The Role of Neutral Wind Velocity and Its Vertical Component on Predictability of Formation and Localization of Sporadic E (Es)

Abstract

The formation and localization of sporadic E (Es) layers predicted by the ion vertical drift velocity and its vertical change in the lower thermosphere during nighttime are shown analytically and by numerical simulations. The consideration of the existence of a minimum negative value of the vertical change of the ion vertical drift velocity as a necessary condition of formation of the Es layer and determining ion convergence rate into this layer is extended in case of the presence of vertical wind. Upward vertical wind can shift the convergence regions upward, while downward vertical wind shifts them downward, unlike the cases of the presence of only meridional and zonal winds. It also changes the ion convergence rate compared to the one with just a horizontal wind. It is shown for the first time that the upward constant wind also causes the convergence of ions with the maximum rate in the region where the ion-neutral collision frequency is equal to their cyclotron frequency. While demonstrating the presented theory by numerical simulations, HWM14 data is used for the meridional and zonal wind velocity profiles and the presence of its vertical component is assumed.

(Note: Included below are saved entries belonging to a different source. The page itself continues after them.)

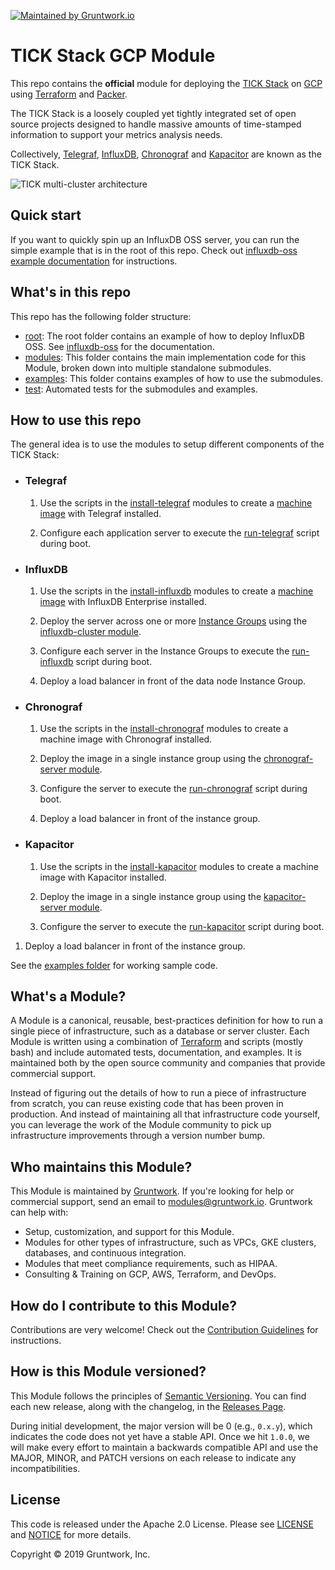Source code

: [![Maintained by Gruntwork.io](https://img.shields.io/badge/maintained%20by-gruntwork.io-%235849a6.svg)](https://gruntwork.io/?ref=repo_google_influx)
# TICK Stack GCP Module

This repo contains the **official** module for deploying the [TICK Stack](https://www.influxdata.com/time-series-platform/) on [GCP](https://cloud.google.com/gcp/) using [Terraform](https://www.terraform.io/) and [Packer](https://www.packer.io/).

The TICK Stack is a loosely coupled yet tightly integrated set of open source projects designed to handle massive amounts of time-stamped information to support your metrics analysis needs. 

Collectively, [Telegraf](https://github.com/influxdata/telegraf), [InfluxDB](https://github.com/influxdata/influxdb), [Chronograf](https://github.com/influxdata/chronograf) and [Kapacitor](https://github.com/influxdata/kapacitor) are known as the TICK Stack.

![TICK multi-cluster architecture](https://github.com/gruntwork-io/terraform-google-influx/blob/master/_docs/tick-multi-cluster-architecture.png?raw=true)

## Quick start

If you want to quickly spin up an InfluxDB OSS server, you can run the simple example that is in the root of this repo. Check out [influxdb-oss example documentation](examples/influxdb-oss) for instructions.

## What's in this repo

This repo has the following folder structure:

* [root](https://github.com/gruntwork-io/terraform-google-influx): The root folder contains an example of how to deploy InfluxDB OSS. See 
  [influxdb-oss](https://github.com/gruntwork-io/terraform-google-influx/tree/master/examples/influxdb-oss) for the documentation.
* [modules](https://github.com/gruntwork-io/terraform-google-influx/tree/master/modules): This folder contains the main implementation code for this Module, broken down into multiple standalone submodules.
* [examples](https://github.com/gruntwork-io/terraform-google-influx/tree/master/examples): This folder contains examples of how to use the submodules.
* [test](https://github.com/gruntwork-io/terraform-google-influx/tree/master/test): Automated tests for the submodules and examples.

## How to use this repo

The general idea is to use the modules to setup different components of the TICK Stack:

* ### Telegraf

    1. Use the scripts in the [install-telegraf](https://github.com/gruntwork-io/terraform-google-influx/tree/master/modules/install-telegraf) modules to create a [machine image](https://cloud.google.com/compute/docs/images/create-delete-deprecate-private-images) with Telegraf installed.
    
    1. Configure each application server to execute the [run-telegraf](https://github.com/gruntwork-io/terraform-google-influx/tree/master/modules/run-telegraf) script during boot.

* ### InfluxDB

    1. Use the scripts in the [install-influxdb](https://github.com/gruntwork-io/terraform-google-influx/tree/master/modules/install-influxdb) modules to create a [machine image](https://cloud.google.com/compute/docs/images/create-delete-deprecate-private-images) with InfluxDB Enterprise installed.
    
    1. Deploy the server across one or more [Instance Groups](https://cloud.google.com/compute/docs/instance-groups/) using the [influxdb-cluster
module](https://github.com/gruntwork-io/terraform-google-influx/tree/master/modules/influxdb-cluster).
    
    1. Configure each server in the Instance Groups to execute the [run-influxdb](https://github.com/gruntwork-io/terraform-google-influx/tree/master/modules/run-influxdb) script during boot.

    1. Deploy a load balancer in front of the data node Instance Group.
    
* ### Chronograf

    1. Use the scripts in the [install-chronograf](https://github.com/gruntwork-io/terraform-google-influx/tree/master/modules/install-chronograf) modules to create a machine image with Chronograf installed.
    
    1. Deploy the image in a single instance group using the [chronograf-server
module](https://github.com/gruntwork-io/terraform-google-influx/tree/master/modules/chronograf-server).
    
    1. Configure the server to execute the [run-chronograf](https://github.com/gruntwork-io/terraform-google-influx/tree/master/modules/run-chronograf) script during boot.

    1. Deploy a load balancer in front of the instance group.
    
* ### Kapacitor

    1. Use the scripts in the [install-kapacitor](https://github.com/gruntwork-io/terraform-google-influx/tree/master/modules/install-kapacitor) modules to create a machine image with Kapacitor installed.
    
    1. Deploy the image in a single instance group using the [kapacitor-server module](https://github.com/gruntwork-io/terraform-google-influx/tree/master/modules/kapacitor-server).

    1. Configure the server to execute the [run-kapacitor](modules/run-kapacitor) script during boot.
    
1. Deploy a load balancer in front of the instance group.
  

See the [examples folder](https://github.com/gruntwork-io/terraform-google-influx/tree/master/examples) for working
sample code.

## What's a Module?

A Module is a canonical, reusable, best-practices definition for how to run a single piece of infrastructure, such 
as a database or server cluster. Each Module is written using a combination of [Terraform](https://www.terraform.io/) 
and scripts (mostly bash) and include automated tests, documentation, and examples. It is maintained both by the open 
source community and companies that provide commercial support. 

Instead of figuring out the details of how to run a piece of infrastructure from scratch, you can reuse 
existing code that has been proven in production. And instead of maintaining all that infrastructure code yourself, 
you can leverage the work of the Module community to pick up infrastructure improvements through
a version number bump.

## Who maintains this Module?

This Module is maintained by [Gruntwork](http://www.gruntwork.io/). If you're looking for help or commercial support, send an email to [modules@gruntwork.io](mailto:modules@gruntwork.io?Subject=InfluxDB%20for%20GCP%20Module). Gruntwork can help with:

* Setup, customization, and support for this Module.
* Modules for other types of infrastructure, such as VPCs, GKE clusters, databases, and continuous integration.
* Modules that meet compliance requirements, such as HIPAA.
* Consulting & Training on GCP, AWS, Terraform, and DevOps.

## How do I contribute to this Module?

Contributions are very welcome! Check out the [Contribution Guidelines](CONTRIBUTING.md) for instructions.

## How is this Module versioned?

This Module follows the principles of [Semantic Versioning](http://semver.org/). You can find each new release, 
along with the changelog, in the [Releases Page](https://github.com/gruntwork-io/terraform-google-influx/releases). 

During initial development, the major version will be 0 (e.g., `0.x.y`), which indicates the code does not yet have a stable API. Once we hit `1.0.0`, we will make every effort to maintain a backwards compatible API and use the MAJOR, MINOR, and PATCH versions on each release to indicate any incompatibilities. 

## License

This code is released under the Apache 2.0 License. Please see 
[LICENSE](https://github.com/gruntwork-io/terraform-google-influx/blob/master/LICENSE) and 
[NOTICE](https://github.com/gruntwork-io/terraform-google-influx/blob/master/NOTICE) for more details.

Copyright &copy; 2019 Gruntwork, Inc.

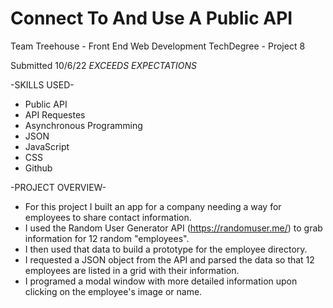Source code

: # Connect To And Use A Public API
Team Treehouse - Front End Web Development TechDegree - Project 8

Submitted 10/6/22 *EXCEEDS EXPECTATIONS*

-SKILLS USED-
* Public API
* API Requestes
* Asynchronous Programming
* JSON
* JavaScript
* CSS
* Github

-PROJECT OVERVIEW-
* For this project I built an app for a company needing a way for employees to share contact information.
* I used the Random User Generator API (https://randomuser.me/) to grab information for 12 random "employees".
* I then used that data to build a prototype for the employee directory.
* I requested a JSON object from the API and parsed the data so that 12 employees are listed in a grid with their information.
* I programed a modal window with more detailed information upon clicking on the employee's image or name.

In this case, in addition to the estimated ion drift velocity and its vertical changes, their initial distribution and ambipolar diffusion also determine the development of ion convergence/divergence processes. For a small magnitude of vertical wind velocity, its significant influence on the ions/electrons behavior is demonstrated, which shows the importance of both tidal wind and wind changes caused by the propagation of atmospheric gravity waves on the formation of the Es layer. In this theoretical research, it is shown that the realistic profile of the wind velocity, which takes into account the vertical component along with its zonal and meridional ones, is important for the prediction of the Es layers formation, as well as regions of ion depletion.